Work instructions
Exactly how many lines in this data contain the word "cada"? Only the number should be given.

Source material
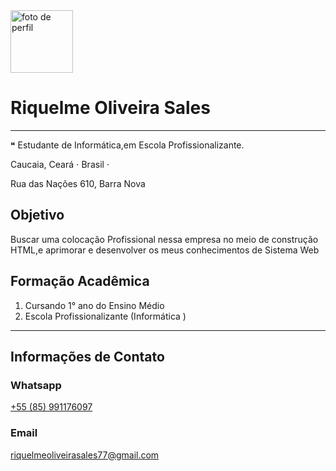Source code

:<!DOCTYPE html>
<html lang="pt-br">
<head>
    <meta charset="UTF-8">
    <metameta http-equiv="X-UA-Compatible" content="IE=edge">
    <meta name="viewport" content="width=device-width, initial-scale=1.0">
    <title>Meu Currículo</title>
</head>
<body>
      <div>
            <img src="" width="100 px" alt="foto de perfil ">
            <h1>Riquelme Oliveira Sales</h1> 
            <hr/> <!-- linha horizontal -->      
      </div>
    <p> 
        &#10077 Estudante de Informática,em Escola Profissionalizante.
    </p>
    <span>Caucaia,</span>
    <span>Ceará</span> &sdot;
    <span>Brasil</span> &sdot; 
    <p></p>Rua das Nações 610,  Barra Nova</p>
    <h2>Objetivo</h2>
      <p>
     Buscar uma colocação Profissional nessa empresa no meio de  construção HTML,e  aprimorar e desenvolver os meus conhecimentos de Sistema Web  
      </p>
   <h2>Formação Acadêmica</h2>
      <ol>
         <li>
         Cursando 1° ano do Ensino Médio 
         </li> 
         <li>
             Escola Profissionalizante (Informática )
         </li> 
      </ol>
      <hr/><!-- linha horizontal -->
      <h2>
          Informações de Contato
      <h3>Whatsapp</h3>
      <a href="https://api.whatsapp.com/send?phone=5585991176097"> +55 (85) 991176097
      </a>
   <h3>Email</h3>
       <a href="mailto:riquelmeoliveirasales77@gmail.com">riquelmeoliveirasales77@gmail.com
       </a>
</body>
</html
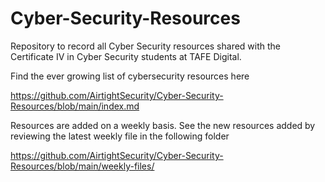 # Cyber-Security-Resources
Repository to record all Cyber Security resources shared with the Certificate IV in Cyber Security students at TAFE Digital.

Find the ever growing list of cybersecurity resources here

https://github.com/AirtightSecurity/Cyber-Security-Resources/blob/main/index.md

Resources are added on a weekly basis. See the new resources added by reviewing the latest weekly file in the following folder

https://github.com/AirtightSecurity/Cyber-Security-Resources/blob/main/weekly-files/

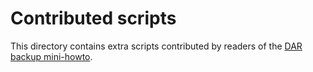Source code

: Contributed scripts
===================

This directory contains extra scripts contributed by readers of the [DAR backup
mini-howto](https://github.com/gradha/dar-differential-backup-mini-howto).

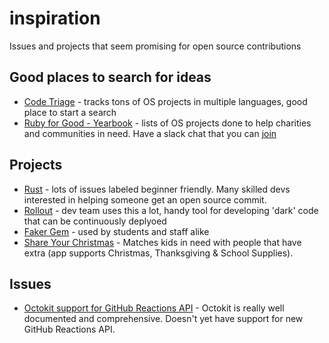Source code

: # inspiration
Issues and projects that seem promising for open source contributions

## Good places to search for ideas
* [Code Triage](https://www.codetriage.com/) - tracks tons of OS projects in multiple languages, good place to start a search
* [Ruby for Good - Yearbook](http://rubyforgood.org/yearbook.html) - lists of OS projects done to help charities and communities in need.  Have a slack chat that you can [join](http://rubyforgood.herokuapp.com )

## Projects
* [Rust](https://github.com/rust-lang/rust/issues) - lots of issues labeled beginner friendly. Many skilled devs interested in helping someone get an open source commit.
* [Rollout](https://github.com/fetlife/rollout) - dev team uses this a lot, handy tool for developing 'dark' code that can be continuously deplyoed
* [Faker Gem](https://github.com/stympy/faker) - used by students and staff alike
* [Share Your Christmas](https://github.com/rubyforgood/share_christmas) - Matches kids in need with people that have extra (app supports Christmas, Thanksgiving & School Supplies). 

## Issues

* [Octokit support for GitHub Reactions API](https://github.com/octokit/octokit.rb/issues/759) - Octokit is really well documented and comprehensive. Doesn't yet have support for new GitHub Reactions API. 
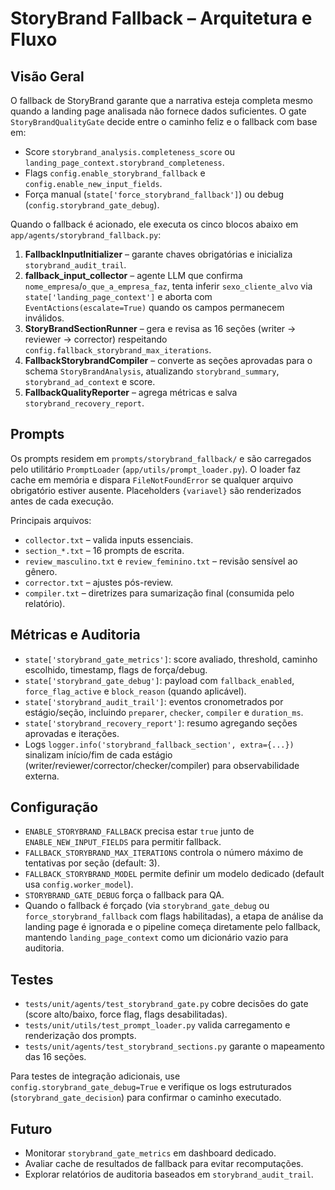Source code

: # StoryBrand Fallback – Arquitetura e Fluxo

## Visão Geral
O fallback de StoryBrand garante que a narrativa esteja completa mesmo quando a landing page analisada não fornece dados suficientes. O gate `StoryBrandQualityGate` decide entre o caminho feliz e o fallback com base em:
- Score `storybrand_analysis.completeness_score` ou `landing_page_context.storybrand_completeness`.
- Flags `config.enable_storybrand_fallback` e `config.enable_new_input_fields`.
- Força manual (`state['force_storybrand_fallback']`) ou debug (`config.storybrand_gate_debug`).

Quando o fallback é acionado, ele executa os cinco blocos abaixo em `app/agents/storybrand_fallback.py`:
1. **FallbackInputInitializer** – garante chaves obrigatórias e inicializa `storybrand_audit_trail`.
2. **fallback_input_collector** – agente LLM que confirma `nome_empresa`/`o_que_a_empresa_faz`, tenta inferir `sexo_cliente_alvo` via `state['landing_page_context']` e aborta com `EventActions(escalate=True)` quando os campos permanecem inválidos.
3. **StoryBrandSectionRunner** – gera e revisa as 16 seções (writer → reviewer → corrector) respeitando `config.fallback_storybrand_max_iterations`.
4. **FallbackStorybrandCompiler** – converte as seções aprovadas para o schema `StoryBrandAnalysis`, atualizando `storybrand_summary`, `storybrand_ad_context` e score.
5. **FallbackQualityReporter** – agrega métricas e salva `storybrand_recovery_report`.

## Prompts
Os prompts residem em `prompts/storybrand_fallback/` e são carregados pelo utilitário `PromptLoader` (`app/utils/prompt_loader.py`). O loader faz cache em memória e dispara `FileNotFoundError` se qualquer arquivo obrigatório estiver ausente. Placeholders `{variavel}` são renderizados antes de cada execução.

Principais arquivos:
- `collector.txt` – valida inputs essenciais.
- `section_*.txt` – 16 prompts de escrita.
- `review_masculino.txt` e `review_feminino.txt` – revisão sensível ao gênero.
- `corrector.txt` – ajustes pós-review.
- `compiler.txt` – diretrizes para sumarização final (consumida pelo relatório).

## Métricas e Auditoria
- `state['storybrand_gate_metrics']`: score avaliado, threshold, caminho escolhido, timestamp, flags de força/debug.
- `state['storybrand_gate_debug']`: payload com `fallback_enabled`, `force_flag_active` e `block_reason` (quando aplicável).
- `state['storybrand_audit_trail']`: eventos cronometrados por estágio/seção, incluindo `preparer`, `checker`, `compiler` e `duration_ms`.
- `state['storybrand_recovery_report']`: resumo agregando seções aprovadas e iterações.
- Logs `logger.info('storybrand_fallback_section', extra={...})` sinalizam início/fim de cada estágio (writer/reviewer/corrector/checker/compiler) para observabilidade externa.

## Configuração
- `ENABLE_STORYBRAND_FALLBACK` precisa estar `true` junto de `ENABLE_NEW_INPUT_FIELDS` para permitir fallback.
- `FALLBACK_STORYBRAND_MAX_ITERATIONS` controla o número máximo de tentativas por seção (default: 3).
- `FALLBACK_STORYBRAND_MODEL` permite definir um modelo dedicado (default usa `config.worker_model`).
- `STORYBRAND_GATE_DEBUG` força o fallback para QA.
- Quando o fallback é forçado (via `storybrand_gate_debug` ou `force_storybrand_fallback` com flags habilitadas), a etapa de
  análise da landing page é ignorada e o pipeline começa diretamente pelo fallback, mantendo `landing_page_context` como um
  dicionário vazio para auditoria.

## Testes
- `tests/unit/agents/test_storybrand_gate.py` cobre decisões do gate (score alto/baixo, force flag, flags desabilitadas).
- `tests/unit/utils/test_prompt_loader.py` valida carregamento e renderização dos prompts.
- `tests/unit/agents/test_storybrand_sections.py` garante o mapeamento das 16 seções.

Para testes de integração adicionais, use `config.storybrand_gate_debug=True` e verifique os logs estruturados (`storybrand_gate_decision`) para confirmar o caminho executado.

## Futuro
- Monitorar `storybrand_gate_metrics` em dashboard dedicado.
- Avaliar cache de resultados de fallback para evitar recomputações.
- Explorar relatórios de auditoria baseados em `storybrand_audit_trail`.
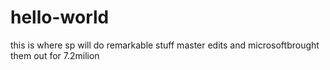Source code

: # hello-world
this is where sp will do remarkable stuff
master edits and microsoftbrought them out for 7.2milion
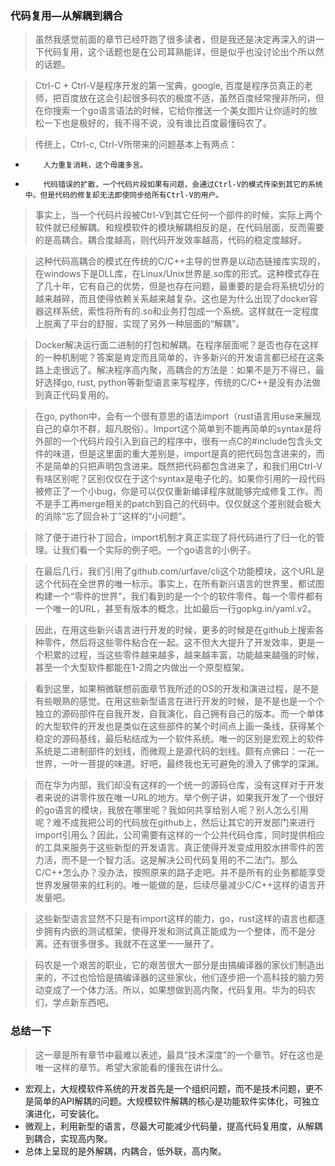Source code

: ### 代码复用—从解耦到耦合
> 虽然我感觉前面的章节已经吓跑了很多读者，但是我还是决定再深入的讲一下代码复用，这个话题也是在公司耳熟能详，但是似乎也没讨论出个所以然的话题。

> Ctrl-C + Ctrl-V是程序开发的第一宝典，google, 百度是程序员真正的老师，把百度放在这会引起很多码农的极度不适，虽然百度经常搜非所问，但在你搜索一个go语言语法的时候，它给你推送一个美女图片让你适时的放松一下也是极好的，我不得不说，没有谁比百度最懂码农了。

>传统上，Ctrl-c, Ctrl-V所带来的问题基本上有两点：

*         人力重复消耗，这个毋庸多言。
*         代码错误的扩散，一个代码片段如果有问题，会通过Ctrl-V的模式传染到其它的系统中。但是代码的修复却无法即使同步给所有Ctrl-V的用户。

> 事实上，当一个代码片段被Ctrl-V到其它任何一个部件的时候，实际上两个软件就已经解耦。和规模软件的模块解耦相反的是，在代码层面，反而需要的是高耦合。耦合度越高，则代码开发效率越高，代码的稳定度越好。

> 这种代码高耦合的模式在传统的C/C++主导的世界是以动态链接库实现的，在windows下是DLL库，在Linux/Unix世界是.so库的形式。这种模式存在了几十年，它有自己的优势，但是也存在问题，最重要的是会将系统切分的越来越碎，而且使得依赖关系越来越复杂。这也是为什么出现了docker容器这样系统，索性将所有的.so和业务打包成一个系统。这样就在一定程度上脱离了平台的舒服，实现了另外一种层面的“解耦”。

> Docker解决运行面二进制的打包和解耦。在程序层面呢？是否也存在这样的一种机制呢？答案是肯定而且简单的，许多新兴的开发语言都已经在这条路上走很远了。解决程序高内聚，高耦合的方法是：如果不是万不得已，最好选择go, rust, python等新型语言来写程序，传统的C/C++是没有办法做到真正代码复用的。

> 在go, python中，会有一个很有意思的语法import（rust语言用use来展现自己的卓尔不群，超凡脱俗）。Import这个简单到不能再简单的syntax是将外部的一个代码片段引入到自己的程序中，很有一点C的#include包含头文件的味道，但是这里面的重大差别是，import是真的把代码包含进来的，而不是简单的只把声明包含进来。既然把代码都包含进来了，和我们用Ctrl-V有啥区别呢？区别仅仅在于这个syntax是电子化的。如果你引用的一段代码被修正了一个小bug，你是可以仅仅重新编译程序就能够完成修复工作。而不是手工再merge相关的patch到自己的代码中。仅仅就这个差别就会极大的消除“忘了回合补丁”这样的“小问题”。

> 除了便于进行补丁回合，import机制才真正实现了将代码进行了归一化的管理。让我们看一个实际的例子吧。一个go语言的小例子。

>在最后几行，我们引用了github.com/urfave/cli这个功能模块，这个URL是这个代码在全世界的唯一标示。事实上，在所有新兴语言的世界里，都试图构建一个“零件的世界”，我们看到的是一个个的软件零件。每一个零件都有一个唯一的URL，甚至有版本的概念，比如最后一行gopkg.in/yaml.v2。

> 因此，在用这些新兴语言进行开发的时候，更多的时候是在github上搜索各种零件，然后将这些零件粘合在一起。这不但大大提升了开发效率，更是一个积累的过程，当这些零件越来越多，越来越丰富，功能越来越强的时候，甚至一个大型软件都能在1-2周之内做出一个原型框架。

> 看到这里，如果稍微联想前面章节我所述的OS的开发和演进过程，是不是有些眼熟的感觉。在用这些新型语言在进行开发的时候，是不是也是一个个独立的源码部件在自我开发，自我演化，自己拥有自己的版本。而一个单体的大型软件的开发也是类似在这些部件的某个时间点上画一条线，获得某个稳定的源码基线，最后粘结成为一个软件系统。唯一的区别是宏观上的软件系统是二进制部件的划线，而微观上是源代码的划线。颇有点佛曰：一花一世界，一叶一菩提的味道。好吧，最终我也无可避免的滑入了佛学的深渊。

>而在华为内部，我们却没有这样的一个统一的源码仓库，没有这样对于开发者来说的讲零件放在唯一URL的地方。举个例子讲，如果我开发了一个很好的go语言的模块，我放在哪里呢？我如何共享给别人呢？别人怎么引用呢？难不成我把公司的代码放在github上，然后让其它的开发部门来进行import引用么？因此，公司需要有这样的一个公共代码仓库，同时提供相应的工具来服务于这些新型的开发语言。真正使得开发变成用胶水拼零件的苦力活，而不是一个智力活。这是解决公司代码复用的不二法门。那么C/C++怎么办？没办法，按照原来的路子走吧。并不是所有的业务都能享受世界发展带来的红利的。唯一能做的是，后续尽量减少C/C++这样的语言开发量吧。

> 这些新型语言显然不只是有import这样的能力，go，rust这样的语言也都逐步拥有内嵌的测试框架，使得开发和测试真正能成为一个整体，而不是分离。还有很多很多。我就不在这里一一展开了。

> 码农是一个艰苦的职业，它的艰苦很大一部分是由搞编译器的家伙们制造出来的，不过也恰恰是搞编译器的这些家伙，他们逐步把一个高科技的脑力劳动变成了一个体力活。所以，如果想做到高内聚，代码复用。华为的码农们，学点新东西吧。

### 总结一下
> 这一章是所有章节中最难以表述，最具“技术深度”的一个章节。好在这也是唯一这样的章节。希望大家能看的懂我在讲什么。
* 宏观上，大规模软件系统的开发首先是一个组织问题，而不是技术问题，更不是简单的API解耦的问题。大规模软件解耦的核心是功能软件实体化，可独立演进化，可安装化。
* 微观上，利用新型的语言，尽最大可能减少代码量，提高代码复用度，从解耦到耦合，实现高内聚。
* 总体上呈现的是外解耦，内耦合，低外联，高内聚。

Answer section
2